_TASK ITEM:_ Scan the data for lines with "index" and report the count by itself.

*** EXERCISE INPUTS Section Begins ***

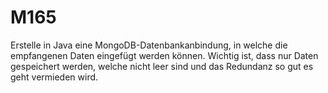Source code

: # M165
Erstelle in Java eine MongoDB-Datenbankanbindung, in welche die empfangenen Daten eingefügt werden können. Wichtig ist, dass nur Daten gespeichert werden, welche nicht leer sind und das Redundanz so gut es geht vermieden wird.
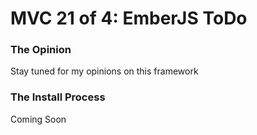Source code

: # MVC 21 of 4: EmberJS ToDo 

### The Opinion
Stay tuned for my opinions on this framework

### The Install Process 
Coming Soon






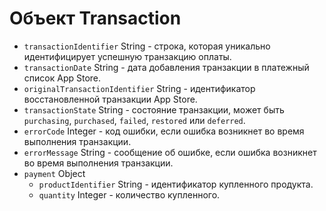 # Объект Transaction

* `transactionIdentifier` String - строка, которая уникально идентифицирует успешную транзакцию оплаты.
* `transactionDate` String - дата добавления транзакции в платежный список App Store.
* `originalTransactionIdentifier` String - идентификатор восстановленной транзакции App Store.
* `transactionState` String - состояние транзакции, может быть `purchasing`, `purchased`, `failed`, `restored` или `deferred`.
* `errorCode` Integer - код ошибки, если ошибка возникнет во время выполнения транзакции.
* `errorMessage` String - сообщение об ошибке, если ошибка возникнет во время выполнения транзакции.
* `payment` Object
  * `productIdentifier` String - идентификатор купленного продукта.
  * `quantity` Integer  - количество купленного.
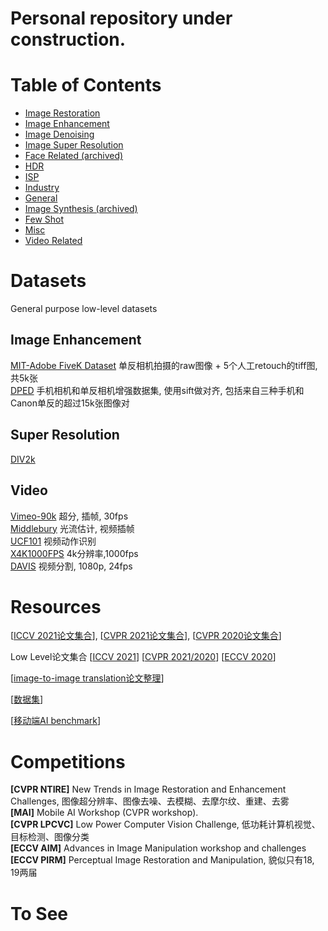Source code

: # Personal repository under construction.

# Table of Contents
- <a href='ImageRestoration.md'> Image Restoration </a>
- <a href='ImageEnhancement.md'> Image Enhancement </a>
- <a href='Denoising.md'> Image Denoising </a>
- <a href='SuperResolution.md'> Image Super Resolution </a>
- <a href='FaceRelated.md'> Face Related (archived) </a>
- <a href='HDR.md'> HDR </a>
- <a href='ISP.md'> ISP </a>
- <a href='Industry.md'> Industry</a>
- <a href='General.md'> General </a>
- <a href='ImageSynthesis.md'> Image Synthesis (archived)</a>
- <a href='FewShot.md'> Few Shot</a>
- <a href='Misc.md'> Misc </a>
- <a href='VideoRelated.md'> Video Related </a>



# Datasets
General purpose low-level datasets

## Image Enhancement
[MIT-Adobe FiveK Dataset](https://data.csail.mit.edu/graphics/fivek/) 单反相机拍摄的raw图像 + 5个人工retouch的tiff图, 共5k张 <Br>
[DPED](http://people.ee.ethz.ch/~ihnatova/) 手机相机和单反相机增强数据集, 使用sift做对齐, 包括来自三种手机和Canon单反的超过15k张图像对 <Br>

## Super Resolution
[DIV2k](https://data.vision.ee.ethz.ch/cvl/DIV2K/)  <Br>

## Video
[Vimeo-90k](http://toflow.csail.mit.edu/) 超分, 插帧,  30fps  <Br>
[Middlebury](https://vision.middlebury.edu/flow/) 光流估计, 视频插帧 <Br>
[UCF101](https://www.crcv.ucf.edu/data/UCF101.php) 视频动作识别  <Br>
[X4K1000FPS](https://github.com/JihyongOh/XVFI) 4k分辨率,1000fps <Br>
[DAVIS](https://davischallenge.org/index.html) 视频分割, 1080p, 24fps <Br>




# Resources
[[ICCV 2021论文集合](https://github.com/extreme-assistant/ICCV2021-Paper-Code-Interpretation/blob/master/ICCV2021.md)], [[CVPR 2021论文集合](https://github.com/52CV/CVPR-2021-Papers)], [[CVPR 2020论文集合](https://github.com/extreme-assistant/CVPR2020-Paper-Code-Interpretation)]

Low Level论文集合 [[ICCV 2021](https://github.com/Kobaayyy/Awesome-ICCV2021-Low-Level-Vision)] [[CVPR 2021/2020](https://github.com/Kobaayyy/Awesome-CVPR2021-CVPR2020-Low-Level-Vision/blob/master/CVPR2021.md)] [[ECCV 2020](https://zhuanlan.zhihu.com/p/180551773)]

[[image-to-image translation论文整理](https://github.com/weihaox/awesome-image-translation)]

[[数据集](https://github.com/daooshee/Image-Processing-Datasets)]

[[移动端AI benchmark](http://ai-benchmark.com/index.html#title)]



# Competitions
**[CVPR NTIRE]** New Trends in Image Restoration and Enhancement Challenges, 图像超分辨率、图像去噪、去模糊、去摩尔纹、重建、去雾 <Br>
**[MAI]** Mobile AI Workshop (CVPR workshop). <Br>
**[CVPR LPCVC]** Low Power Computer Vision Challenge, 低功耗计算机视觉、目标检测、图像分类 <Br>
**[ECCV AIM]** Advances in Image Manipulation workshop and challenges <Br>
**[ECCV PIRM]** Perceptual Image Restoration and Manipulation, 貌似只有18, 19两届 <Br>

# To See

*** EXERCISE INPUTS Section Ends ***

_TASK RESPONSE:_ 2